Marcus, aklımın içinde dönenleri okuyormuş gibiydi. Önce ona döndüm, sonra tekrar Mert'e. Yorgunluğuna rağmen kaşları kesin bir emir için kalktı ve başını Marcus'a uymamam için salladı. Ortağından beni korumak istiyordu. "Tetiği çek." Marcus'un emrini duyduğumda ise zemine çivilenen ayaklarım hiçbir şeyi düşünmeden hareketlendi. Kendimi Marcus'un yanında bulduğumda Mert, ağzındaki beze rağmen bağırmaya çalışıyordu.
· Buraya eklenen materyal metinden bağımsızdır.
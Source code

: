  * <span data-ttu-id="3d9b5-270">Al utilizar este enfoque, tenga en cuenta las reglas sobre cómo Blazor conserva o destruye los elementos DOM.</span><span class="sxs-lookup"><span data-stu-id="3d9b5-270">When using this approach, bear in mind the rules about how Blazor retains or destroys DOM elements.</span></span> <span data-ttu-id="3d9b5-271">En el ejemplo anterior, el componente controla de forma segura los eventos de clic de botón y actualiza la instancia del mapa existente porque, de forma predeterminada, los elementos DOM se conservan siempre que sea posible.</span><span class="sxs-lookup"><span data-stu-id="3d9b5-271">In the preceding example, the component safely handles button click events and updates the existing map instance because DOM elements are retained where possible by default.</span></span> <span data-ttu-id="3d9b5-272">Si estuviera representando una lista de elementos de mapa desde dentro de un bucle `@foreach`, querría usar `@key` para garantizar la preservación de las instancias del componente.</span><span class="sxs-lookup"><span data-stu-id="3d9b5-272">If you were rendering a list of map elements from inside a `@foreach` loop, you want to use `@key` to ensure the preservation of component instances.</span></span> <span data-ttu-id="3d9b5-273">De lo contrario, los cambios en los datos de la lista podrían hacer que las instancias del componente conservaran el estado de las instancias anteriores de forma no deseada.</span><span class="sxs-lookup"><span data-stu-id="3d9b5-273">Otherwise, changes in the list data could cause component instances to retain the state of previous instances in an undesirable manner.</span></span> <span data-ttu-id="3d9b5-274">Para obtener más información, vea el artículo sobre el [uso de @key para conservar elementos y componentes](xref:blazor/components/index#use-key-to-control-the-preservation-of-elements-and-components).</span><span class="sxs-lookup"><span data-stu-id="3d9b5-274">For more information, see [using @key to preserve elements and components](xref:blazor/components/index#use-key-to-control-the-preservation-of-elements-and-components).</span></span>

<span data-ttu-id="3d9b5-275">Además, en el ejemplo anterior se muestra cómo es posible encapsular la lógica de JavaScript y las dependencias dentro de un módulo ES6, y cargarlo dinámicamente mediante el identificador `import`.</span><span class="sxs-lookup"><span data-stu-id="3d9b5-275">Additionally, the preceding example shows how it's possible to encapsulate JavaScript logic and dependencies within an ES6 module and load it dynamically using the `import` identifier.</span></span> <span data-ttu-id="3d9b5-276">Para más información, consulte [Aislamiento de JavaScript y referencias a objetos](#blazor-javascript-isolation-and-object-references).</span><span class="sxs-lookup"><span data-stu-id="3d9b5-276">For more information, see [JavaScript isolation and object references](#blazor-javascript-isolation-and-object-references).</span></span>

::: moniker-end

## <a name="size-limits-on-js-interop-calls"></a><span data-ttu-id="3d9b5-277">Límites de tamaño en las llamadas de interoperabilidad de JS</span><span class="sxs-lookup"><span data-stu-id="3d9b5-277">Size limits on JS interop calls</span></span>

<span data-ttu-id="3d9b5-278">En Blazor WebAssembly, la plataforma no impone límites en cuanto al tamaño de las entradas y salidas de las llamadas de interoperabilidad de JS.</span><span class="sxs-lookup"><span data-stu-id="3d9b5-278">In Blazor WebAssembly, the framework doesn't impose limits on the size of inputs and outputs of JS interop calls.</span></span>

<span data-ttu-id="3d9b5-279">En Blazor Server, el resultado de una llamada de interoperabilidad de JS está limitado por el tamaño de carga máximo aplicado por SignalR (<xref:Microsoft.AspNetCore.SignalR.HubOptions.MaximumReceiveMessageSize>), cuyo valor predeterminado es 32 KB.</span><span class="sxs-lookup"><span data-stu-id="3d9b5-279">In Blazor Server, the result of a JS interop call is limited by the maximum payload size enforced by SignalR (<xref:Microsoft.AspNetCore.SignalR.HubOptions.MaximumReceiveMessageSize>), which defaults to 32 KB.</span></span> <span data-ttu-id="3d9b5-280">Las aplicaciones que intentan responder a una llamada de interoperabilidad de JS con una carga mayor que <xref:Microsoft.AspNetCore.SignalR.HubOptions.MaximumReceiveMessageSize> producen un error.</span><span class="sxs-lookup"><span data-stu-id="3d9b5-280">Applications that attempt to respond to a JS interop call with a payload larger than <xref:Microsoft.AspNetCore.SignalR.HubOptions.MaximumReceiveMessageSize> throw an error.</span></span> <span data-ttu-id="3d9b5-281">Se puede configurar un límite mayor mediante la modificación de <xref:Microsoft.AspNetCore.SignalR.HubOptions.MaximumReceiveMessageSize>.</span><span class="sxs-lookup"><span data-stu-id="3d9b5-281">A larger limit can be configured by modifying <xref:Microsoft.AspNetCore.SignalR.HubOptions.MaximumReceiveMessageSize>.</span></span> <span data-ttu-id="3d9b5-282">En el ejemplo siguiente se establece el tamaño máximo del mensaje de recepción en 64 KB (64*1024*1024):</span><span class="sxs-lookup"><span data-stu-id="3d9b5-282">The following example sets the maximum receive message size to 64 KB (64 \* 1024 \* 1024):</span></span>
Ortağı bu çaresizliği gülerek cevapladı.

"Burada neler oluyor?" Ruhumu sarmalayan şok etkisini bırakıp uzaklaşırken sonunda konuşabilmiştim. Marcus ona ilerlediğim yolun yarısında daha beni yavaşça tutup kendine yasladı. Yani sırtım onun göğsüne değiyordu, kolunu da karnıma dolamıştı. Bu berbat bir samimiyetti. "Burada neler olduğunu bize kim açıklasa? Hmm, Şerif Nick! Bence iyi bir seçim olurdu, hepsinin ağızlarını açın."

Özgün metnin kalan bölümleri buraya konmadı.